On le dit beaucoup du christianisme pour son côté institutionnalisé en termes d’une hiérarchie mystérieuse, car trempant dans des dimensions spirituelles, mais vu de l’extérieur, géré de façon de bien secrète. 

 

Le célibat lié à la vocation religieuse y ajoute une couche particulière à ce côté considéré comme obscure. Et ce que le pape François dénonce sous le nom de cléricalisme ne suffirait pas pour considérer le christianisme, catholique en l’occurrence, indemne d’une telle imprégnation. 

 

On voit moins cette imprégnation dans la démocratie qui de façon très naturelle a fait valoir le principe de transparence, mais il y aurait aussi beaucoup de choses à dire, on se souvient du scandale du sang contaminé dans les années 80 et actuellement celui des Ehpads pour ne citer que ces deux faits à résonance nationale.

 

Chacun des deux à ses propres démons à combattre.
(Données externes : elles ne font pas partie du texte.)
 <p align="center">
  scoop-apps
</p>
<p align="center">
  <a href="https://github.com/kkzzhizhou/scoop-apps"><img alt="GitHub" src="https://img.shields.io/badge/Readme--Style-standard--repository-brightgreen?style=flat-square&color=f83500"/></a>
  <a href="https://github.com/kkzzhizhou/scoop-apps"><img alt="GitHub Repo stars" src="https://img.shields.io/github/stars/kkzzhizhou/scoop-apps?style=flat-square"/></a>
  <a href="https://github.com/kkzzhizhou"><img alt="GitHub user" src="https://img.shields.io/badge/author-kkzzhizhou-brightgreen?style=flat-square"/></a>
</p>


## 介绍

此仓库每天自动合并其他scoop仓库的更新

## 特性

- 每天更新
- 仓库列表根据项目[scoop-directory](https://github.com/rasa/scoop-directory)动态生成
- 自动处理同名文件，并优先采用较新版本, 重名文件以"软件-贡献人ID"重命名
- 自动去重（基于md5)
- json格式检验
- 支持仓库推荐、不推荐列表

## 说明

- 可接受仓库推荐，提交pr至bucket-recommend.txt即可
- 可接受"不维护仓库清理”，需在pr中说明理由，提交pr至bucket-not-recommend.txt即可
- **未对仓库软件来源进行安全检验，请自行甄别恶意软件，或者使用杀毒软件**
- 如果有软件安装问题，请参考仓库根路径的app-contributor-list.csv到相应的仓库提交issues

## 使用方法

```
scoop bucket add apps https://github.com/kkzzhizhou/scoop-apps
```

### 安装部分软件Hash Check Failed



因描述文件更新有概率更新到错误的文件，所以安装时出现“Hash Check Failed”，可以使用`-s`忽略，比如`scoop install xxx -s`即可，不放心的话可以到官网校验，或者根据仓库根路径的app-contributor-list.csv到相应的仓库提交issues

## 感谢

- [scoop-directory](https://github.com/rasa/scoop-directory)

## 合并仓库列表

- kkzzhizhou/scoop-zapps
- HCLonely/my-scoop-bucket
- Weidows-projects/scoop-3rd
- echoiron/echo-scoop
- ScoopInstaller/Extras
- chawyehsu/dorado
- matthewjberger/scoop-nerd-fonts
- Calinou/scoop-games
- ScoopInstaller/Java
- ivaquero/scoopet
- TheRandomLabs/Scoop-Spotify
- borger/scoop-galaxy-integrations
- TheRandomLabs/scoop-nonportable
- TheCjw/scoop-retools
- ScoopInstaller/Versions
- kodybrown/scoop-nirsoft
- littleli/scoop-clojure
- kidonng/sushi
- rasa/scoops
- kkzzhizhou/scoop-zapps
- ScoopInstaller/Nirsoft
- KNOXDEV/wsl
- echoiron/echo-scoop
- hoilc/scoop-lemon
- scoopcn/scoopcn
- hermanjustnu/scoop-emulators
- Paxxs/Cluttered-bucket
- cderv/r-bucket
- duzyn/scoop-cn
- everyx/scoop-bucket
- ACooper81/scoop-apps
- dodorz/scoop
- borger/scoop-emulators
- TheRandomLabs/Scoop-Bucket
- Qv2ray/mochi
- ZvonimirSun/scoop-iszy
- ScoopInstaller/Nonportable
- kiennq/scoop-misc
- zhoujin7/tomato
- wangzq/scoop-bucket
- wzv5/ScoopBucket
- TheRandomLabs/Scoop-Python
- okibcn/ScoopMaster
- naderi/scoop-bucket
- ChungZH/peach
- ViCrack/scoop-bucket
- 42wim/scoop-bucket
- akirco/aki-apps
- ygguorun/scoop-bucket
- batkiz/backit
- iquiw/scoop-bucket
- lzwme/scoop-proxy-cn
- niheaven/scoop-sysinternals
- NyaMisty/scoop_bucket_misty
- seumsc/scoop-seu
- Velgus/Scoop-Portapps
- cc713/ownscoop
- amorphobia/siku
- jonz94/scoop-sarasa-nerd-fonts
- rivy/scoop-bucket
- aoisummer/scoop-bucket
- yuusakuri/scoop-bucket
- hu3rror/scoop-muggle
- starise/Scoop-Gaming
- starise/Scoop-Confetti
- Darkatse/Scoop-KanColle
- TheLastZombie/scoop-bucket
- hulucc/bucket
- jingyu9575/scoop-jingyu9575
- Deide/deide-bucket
Peut être après tout les mêmes, liés au dérèglement de l’esprit humain, tout en se soignant, chacun y tombe à sa façon.

 

Les deux ont besoin l’un de l’autre pour non seulement les combattre, mais surtout pour offrir conjointement à l’humanité dans son ensemble les moyens de vivre dignement dans la liberté d’aimer comme Dieu aime. 

 

Cette référence métaphysique est à prendre en compte à la discrétion de chacun.